Tommy Conway: When soldiers show a dangerous contempt for reality
Even if we wanted to be useful in Ukraine, we don't have the capacity.
Note: Though the author’s true identity is known to us, Tommy Conway is a penname. The author’s employer currently restricts what they can publish, however, we at The Line feel that this perspective is worth sharing.
By: Tommy Conway
“Well troops, this is fucked, but we’re here, and we’ve got to do it. No point in bitching. Let’s get to work.”

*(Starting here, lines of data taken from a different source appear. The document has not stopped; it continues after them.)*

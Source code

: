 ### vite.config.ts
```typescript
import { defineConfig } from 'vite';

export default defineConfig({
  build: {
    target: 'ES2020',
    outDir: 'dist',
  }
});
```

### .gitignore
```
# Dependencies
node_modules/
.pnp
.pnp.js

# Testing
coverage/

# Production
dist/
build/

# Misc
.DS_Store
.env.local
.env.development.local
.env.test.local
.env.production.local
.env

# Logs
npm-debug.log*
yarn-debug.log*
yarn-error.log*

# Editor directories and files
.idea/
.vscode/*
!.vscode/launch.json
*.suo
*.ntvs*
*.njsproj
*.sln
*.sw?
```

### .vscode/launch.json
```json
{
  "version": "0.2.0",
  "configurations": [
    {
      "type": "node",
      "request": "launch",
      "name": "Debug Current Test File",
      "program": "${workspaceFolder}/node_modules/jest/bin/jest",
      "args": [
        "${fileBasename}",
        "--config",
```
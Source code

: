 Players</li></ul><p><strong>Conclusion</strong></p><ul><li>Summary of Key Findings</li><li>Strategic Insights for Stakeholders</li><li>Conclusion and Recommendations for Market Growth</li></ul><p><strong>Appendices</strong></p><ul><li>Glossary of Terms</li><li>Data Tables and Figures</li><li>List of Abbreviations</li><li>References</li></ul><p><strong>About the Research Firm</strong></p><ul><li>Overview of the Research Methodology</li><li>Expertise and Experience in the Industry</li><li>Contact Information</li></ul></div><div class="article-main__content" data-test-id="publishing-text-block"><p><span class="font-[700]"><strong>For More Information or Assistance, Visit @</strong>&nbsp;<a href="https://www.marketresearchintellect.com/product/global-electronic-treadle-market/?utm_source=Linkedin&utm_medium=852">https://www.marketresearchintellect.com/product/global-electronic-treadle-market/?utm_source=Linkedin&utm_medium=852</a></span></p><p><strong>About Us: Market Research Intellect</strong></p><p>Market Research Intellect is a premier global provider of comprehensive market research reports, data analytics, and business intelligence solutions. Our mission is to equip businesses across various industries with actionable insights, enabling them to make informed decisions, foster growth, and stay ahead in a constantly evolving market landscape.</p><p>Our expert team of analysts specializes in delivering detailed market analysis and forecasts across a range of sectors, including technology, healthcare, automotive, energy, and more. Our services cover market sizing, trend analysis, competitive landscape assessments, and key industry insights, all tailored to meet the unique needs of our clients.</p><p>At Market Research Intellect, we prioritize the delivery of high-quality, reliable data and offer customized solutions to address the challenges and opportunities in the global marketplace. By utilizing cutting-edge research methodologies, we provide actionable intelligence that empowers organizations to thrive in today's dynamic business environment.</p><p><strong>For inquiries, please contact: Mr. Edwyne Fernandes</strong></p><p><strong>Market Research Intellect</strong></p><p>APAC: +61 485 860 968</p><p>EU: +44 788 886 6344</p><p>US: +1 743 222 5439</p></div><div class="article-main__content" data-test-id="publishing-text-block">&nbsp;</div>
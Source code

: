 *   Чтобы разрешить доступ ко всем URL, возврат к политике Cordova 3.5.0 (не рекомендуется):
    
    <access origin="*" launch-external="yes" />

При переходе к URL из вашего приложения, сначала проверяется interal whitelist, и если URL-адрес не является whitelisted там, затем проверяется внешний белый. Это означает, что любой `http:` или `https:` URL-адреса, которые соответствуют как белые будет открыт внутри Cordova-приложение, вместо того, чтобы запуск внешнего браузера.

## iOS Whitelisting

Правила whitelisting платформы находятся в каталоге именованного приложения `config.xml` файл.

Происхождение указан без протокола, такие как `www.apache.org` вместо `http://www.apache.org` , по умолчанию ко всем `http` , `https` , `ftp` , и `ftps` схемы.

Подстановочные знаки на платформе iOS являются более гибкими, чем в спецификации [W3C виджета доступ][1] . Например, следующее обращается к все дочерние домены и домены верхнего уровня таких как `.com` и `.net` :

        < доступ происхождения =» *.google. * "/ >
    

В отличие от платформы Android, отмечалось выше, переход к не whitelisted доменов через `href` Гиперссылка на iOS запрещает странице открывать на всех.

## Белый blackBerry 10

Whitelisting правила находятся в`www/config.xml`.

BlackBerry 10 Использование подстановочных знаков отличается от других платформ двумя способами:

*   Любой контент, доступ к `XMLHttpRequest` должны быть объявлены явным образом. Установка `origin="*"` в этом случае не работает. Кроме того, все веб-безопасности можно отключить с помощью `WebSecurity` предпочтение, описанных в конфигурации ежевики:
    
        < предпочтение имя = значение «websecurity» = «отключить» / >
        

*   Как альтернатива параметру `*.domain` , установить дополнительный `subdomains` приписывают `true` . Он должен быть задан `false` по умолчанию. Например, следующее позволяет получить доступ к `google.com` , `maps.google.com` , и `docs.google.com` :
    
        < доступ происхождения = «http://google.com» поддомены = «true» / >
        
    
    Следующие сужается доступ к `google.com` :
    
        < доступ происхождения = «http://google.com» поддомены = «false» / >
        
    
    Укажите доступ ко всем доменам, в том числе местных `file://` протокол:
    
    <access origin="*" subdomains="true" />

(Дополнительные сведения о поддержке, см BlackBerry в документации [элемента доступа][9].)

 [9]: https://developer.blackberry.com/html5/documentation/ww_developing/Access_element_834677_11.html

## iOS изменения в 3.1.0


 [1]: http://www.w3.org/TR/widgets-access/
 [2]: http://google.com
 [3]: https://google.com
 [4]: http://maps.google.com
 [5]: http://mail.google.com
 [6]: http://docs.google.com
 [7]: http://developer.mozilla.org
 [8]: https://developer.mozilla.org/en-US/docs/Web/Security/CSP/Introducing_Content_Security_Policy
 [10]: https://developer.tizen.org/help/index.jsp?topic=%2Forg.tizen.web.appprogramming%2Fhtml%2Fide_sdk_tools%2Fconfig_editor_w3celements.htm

These were strangely comforting words to hear for the first time as a young soldier. They were issued by a captain from the Princess Patricia’s Canadian Light Infantry. The situation wasn’t grave — it was just a training course — but it was fucked up. Our company was tasked to do something that made no sense. We didn’t have the resources to do it, the weather was bad, and the rationale of the task didn’t fit into the general exercise anyway. But orders are orders, and the captain’s honesty was helpful. We grinned and got the job done. Much of army life is doing hard jobs in bad conditions. Much of Canadian army life is doing those jobs with inadequate gear and too few people. It’s refreshing to have a leader identify when something is FUBAR, confirm that you’re the fuckers who have to get it done, and then do the fucking thing with you.
That captain taught a valuable lesson: don’t show contempt for reality. You look dumb and it won’t work anyway. This knowledge, unfortunately, is not universally applied in the officer corps, and we are now faced with a dangerous situation: the CAF is unprepared for war and the CAF, for the most part, cannot be brought to recognize or care that it is. We have a military with many dedicated people that can do many things well — but it can’t fight a modern war.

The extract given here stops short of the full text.